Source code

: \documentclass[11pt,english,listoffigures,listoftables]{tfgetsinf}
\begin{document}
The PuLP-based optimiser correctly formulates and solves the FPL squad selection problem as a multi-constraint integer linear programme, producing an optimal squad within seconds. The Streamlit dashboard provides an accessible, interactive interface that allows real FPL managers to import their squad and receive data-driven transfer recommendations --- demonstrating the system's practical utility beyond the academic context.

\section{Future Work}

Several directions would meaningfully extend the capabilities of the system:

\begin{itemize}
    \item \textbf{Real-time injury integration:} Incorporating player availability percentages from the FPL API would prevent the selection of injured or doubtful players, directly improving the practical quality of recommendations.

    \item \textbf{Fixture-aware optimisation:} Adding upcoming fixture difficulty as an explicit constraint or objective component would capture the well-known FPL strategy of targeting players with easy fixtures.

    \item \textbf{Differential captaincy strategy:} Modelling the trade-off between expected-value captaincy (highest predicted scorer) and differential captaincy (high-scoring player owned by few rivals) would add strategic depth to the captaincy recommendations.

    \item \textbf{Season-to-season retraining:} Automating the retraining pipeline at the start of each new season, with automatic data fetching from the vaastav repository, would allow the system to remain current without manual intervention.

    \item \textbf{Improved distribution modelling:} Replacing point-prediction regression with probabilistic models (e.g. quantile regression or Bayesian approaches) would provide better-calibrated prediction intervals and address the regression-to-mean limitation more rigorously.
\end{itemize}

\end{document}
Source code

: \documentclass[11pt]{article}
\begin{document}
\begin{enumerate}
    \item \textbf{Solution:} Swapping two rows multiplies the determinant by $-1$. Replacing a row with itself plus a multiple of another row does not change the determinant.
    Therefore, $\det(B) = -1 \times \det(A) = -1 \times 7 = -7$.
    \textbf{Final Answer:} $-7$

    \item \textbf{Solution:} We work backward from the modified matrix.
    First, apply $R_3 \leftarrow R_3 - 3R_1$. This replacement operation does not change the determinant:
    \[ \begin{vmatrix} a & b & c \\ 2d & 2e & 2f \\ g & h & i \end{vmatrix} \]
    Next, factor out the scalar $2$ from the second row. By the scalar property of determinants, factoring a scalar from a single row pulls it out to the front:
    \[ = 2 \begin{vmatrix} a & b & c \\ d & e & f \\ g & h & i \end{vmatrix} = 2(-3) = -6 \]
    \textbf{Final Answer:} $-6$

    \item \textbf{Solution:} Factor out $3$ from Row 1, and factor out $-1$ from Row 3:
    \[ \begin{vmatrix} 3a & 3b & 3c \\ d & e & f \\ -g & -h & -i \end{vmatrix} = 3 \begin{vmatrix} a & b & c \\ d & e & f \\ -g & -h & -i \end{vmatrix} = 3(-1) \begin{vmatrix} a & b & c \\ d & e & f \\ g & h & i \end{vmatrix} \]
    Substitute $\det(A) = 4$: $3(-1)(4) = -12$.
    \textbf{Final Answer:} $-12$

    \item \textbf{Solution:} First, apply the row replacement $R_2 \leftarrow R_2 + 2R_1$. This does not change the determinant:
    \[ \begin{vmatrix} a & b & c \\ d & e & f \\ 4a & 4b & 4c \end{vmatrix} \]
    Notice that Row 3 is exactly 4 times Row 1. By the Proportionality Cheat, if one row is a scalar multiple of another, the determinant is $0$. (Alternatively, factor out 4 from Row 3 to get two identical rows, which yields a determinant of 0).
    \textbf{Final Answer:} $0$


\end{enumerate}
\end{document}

WORK TO COMPLETE: Where the word "change" occurs in a line of the entries above, count that line, and reply with the total only.

ANSWER BOX: 3